Alzheimer's is a major public health challenge since the median age of the industrialized world's population is increasing gradually.[92] Indeed, much of the concern about the solvency of governmental social safety nets is founded on estimates of the costs of caring for baby boomers, assuming that they develop Alzheimer's in the same proportions as earlier generations. For this reason, money spent informing the public of available effective prevention methods may yield disproportionate benefits.

The role of family caregivers has also become more prominent, as care in the familiar surroundings of home may delay onset of some symptoms and delay or eliminate the need for more professional and costly levels of care. However, home-based care may entail tremendous economic, emotional, and even psychological costs as well (see elderly care). Family caregivers often give up time from work and forego pay to spend 47 hours per week on average with an affected loved one who frequently cannot be left alone. From a survey of patients with long term care insurance, direct and indirect costs of caring for an Alzheimer's patient average $77,500 per year.[93]

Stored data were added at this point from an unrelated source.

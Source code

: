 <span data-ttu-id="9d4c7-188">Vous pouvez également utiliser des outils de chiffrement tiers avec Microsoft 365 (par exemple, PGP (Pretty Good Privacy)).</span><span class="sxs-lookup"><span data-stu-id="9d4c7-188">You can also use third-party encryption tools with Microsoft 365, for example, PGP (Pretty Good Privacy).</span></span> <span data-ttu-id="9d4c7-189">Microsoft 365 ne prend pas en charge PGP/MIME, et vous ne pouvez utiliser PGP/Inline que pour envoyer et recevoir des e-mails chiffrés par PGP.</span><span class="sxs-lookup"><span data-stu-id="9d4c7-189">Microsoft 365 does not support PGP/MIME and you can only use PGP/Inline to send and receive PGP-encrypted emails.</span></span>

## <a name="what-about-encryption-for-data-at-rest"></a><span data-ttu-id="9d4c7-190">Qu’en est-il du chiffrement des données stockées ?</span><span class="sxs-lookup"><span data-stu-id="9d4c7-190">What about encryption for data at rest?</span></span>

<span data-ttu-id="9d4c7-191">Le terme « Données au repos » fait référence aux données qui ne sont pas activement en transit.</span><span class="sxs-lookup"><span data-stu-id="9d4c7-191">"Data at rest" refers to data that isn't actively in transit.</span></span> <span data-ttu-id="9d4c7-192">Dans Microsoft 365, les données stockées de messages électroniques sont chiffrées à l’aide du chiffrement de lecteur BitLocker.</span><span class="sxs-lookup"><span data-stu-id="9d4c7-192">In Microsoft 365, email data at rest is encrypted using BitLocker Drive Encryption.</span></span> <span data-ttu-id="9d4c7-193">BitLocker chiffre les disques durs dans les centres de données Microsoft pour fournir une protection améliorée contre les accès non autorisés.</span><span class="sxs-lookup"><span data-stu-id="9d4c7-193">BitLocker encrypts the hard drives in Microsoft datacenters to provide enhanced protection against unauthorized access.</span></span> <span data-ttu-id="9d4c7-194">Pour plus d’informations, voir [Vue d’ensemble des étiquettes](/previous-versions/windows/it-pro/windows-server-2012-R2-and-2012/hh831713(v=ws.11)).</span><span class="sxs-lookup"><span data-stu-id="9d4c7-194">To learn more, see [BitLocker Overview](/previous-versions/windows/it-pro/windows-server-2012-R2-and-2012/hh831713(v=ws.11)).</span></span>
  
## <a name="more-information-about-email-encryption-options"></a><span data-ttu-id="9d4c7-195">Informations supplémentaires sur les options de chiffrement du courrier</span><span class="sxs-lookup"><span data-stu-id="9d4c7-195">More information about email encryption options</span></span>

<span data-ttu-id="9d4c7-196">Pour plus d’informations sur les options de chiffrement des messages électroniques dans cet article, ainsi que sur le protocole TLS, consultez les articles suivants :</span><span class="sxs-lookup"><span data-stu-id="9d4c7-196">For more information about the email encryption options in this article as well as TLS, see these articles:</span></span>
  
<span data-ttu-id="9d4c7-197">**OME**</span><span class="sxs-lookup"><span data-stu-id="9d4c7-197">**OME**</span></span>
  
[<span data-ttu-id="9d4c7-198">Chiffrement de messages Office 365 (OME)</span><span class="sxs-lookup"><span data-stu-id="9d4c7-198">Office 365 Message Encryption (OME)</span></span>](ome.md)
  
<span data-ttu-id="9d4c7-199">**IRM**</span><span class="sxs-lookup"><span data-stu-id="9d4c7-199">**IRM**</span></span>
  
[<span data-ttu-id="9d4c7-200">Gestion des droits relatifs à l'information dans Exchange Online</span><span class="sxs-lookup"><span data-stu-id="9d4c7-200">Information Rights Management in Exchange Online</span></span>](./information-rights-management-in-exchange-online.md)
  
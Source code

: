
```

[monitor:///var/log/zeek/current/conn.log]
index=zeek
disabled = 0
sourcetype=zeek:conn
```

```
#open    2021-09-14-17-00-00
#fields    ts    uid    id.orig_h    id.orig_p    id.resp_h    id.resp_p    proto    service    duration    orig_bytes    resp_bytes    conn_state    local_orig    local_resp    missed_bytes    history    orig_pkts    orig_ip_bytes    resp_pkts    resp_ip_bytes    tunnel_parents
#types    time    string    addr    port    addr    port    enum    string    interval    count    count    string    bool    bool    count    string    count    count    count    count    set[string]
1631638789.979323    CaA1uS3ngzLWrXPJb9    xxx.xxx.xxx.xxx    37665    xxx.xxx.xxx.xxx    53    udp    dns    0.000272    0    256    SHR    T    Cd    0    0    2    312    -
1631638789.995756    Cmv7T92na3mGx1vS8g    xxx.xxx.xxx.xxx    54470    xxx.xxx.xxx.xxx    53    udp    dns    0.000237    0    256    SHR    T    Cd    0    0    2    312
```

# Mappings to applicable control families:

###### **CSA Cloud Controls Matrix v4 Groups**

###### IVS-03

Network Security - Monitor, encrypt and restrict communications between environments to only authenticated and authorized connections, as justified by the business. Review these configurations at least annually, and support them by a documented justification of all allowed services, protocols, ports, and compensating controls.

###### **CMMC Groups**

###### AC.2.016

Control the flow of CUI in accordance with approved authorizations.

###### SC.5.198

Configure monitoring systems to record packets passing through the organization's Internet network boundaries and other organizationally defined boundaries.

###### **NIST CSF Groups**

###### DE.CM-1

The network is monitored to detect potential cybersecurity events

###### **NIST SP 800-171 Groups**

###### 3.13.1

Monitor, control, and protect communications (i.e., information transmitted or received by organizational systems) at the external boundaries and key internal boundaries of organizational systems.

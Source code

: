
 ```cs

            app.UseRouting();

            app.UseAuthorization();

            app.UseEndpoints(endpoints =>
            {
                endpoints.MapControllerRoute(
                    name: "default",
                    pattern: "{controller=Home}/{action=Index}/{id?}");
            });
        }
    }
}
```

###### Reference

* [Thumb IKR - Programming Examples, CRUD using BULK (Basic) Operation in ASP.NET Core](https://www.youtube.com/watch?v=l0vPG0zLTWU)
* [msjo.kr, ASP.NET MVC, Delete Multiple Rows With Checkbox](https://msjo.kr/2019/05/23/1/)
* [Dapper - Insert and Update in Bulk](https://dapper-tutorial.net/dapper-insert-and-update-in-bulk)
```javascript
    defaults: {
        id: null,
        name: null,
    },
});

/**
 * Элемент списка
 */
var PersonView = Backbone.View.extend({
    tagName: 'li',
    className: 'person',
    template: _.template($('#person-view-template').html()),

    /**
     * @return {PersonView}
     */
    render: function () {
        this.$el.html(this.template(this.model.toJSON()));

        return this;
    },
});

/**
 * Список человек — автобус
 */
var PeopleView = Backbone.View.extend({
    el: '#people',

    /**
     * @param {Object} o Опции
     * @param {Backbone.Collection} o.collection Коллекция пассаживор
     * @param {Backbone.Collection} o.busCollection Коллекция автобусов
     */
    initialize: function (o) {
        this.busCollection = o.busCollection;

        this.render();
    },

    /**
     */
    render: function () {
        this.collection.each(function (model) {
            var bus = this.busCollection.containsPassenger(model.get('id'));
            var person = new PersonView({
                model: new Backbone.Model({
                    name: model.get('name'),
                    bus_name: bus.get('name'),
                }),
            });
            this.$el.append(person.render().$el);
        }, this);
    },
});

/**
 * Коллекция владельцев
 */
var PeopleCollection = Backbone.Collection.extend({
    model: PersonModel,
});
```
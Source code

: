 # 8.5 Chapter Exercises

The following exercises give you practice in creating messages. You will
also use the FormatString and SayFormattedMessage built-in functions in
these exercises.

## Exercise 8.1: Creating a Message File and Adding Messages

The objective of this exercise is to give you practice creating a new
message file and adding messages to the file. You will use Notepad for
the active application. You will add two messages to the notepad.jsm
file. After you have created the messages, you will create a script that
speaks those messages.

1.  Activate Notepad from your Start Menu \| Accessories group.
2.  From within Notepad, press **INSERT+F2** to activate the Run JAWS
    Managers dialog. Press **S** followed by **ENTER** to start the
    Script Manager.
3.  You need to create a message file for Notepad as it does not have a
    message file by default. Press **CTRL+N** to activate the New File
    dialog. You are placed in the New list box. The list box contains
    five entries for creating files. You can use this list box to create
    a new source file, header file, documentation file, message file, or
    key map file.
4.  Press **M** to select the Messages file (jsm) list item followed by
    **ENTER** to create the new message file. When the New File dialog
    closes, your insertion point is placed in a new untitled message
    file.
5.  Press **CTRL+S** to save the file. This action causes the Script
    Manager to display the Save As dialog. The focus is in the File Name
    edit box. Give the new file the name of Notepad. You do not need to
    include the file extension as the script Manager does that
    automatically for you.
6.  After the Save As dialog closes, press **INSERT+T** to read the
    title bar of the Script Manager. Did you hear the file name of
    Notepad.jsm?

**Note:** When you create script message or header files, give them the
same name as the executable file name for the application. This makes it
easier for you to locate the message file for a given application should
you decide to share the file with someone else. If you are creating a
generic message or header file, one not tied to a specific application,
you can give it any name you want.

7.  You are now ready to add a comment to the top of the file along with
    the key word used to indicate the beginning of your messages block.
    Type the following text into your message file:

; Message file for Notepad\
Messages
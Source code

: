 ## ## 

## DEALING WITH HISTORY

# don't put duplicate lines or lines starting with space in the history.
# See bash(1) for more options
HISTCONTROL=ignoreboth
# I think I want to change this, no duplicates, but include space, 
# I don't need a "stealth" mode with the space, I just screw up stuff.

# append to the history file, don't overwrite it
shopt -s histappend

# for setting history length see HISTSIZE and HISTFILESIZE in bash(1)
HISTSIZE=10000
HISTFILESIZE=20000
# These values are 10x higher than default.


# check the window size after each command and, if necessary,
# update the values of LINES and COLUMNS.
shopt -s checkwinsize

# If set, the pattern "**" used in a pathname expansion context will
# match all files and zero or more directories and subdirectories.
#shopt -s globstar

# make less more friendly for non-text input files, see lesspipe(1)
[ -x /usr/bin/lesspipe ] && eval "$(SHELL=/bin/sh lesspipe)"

Statistics on Alzheimer's disease

  • In the United States of America, AD was the 7th leading cause of death in 2004, with 65,829 number of deaths (and rising).[94]
  • At over $100 billion per year, AD is the third most costly disease in the U.S., after heart disease and cancer.[95]
  • There are an estimated 24 million people with dementia worldwide.[96] By 2040, it is projected that this figure will have increased to 81 million.
  • More than 5 million Americans are estimated to have Alzheimer’s disease.[97] It is projected that 14.3 million Americans will have the disease by mid-century: a 350 percent increase from 2000.[98]
  • The federal government estimates spending approximately $647 million for Alzheimer’s disease research in fiscal year 2005.[97]

Notable cases

Notable cases of Alzheimer's disease have included former United States President Ronald Reagan, Harold Wilson, Iris Murdoch, Eddie Robinson, Denny Crane, Charlton Heston, Ferenc Puskas, Rita Hayworth,[99] Eddie Albert, James Doohan, and Australia's Hazel Hawke.